EXTRACTED INFORMATION ->

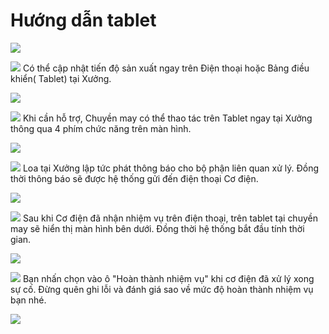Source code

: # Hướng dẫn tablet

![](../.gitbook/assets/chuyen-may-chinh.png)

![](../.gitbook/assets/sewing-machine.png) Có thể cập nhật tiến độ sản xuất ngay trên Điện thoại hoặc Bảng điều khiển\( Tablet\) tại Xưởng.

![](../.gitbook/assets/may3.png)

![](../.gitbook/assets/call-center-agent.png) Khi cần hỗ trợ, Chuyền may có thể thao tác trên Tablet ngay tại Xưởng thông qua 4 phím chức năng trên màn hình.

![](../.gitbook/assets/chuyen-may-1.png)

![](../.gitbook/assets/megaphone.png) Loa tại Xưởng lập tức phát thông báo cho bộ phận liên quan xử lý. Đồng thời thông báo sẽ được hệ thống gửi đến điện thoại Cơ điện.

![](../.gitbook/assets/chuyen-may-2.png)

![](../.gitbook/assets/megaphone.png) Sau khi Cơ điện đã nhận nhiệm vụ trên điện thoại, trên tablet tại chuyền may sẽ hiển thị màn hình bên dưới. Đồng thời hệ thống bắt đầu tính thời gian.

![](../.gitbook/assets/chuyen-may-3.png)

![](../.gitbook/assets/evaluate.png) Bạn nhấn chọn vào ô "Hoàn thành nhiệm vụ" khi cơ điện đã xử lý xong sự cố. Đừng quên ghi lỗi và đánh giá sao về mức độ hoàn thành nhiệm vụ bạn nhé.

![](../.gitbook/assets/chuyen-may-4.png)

...

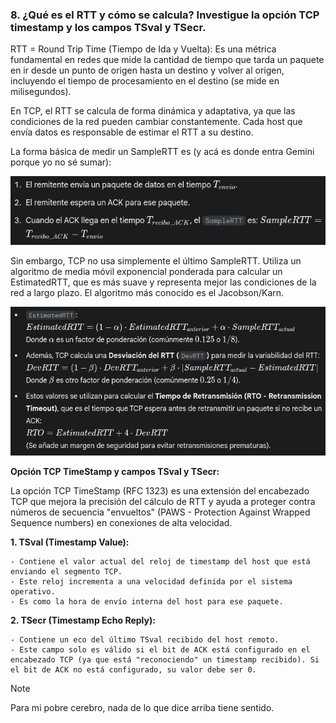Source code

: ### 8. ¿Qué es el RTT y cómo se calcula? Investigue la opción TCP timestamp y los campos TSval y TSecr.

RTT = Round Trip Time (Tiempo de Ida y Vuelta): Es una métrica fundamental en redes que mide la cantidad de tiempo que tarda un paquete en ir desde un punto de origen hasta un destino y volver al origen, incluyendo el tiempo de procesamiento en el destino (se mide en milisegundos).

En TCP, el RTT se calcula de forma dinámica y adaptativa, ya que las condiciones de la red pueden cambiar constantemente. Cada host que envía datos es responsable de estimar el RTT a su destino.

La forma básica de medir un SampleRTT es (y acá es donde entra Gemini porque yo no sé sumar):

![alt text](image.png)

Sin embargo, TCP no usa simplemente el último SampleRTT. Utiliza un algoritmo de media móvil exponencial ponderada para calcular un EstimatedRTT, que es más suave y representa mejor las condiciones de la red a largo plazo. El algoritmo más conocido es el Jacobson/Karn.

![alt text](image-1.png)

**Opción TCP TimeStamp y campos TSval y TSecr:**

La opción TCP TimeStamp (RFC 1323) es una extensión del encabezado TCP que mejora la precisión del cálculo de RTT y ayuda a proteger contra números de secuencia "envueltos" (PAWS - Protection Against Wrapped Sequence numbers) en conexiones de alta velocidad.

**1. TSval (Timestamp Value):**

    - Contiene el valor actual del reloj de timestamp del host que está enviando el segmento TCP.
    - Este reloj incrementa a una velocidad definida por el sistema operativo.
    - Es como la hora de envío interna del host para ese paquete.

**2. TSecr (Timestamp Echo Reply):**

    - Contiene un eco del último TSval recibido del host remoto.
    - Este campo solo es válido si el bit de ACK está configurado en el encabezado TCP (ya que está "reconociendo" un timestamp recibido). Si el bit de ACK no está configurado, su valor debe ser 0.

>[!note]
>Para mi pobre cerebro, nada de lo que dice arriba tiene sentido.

BRIEF -> From the material above, copy every line that has the word "thoại" in it.

PROBLEM SOLUTION ->
![](../.gitbook/assets/sewing-machine.png) Có thể cập nhật tiến độ sản xuất ngay trên Điện thoại hoặc Bảng điều khiển\( Tablet\) tại Xưởng.
![](../.gitbook/assets/megaphone.png) Loa tại Xưởng lập tức phát thông báo cho bộ phận liên quan xử lý. Đồng thời thông báo sẽ được hệ thống gửi đến điện thoại Cơ điện.
![](../.gitbook/assets/megaphone.png) Sau khi Cơ điện đã nhận nhiệm vụ trên điện thoại, trên tablet tại chuyền may sẽ hiển thị màn hình bên dưới. Đồng thời hệ thống bắt đầu tính thời gian.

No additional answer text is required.